▶ [TASK TO COMPLETE]
Print the data below exactly, but only the lines from the one containing "## 1 Kings 6" down to the one containing "2. And it came", inclusive.

Items listed in a dataset:
□ □ □
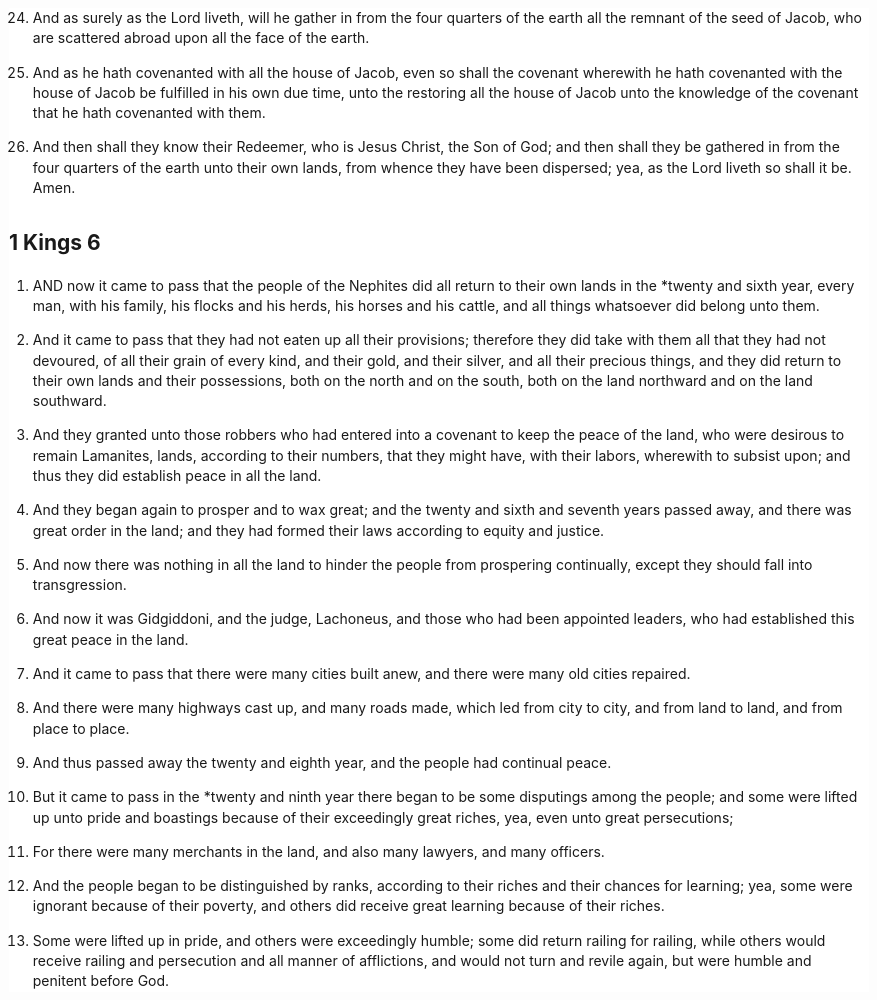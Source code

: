 24. And as surely as the Lord liveth, will he gather in from the four quarters of the earth all the remnant of the seed of Jacob, who are scattered abroad upon all the face of the earth.

25. And as he hath covenanted with all the house of Jacob, even so shall the covenant wherewith he hath covenanted with the house of Jacob be fulfilled in his own due time, unto the restoring all the house of Jacob unto the knowledge of the covenant that he hath covenanted with them.

26. And then shall they know their Redeemer, who is Jesus Christ, the Son of God; and then shall they be gathered in from the four quarters of the earth unto their own lands, from whence they have been dispersed; yea, as the Lord liveth so shall it be. Amen.

## 1 Kings 6

1. AND now it came to pass that the people of the Nephites did all return to their own lands in the *twenty and sixth year, every man, with his family, his flocks and his herds, his horses and his cattle, and all things whatsoever did belong unto them.

2. And it came to pass that they had not eaten up all their provisions; therefore they did take with them all that they had not devoured, of all their grain of every kind, and their gold, and their silver, and all their precious things, and they did return to their own lands and their possessions, both on the north and on the south, both on the land northward and on the land southward.

3. And they granted unto those robbers who had entered into a covenant to keep the peace of the land, who were desirous to remain Lamanites, lands, according to their numbers, that they might have, with their labors, wherewith to subsist upon; and thus they did establish peace in all the land.

4. And they began again to prosper and to wax great; and the twenty and sixth and seventh years passed away, and there was great order in the land; and they had formed their laws according to equity and justice.

5. And now there was nothing in all the land to hinder the people from prospering continually, except they should fall into transgression.

6. And now it was Gidgiddoni, and the judge, Lachoneus, and those who had been appointed leaders, who had established this great peace in the land.

7. And it came to pass that there were many cities built anew, and there were many old cities repaired.

8. And there were many highways cast up, and many roads made, which led from city to city, and from land to land, and from place to place.

9. And thus passed away the twenty and eighth year, and the people had continual peace.

10. But it came to pass in the *twenty and ninth year there began to be some disputings among the people; and some were lifted up unto pride and boastings because of their exceedingly great riches, yea, even unto great persecutions;

11. For there were many merchants in the land, and also many lawyers, and many officers.

12. And the people began to be distinguished by ranks, according to their riches and their chances for learning; yea, some were ignorant because of their poverty, and others did receive great learning because of their riches.

13. Some were lifted up in pride, and others were exceedingly humble; some did return railing for railing, while others would receive railing and persecution and all manner of afflictions, and would not turn and revile again, but were humble and penitent before God.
□ □ □
▶ [THE ANSWER]
## 1 Kings 6

1. AND now it came to pass that the people of the Nephites did all return to their own lands in the *twenty and sixth year, every man, with his family, his flocks and his herds, his horses and his cattle, and all things whatsoever did belong unto them.

2. And it came to pass that they had not eaten up all their provisions; therefore they did take with them all that they had not devoured, of all their grain of every kind, and their gold, and their silver, and all their precious things, and they did return to their own lands and their possessions, both on the north and on the south, both on the land northward and on the land southward.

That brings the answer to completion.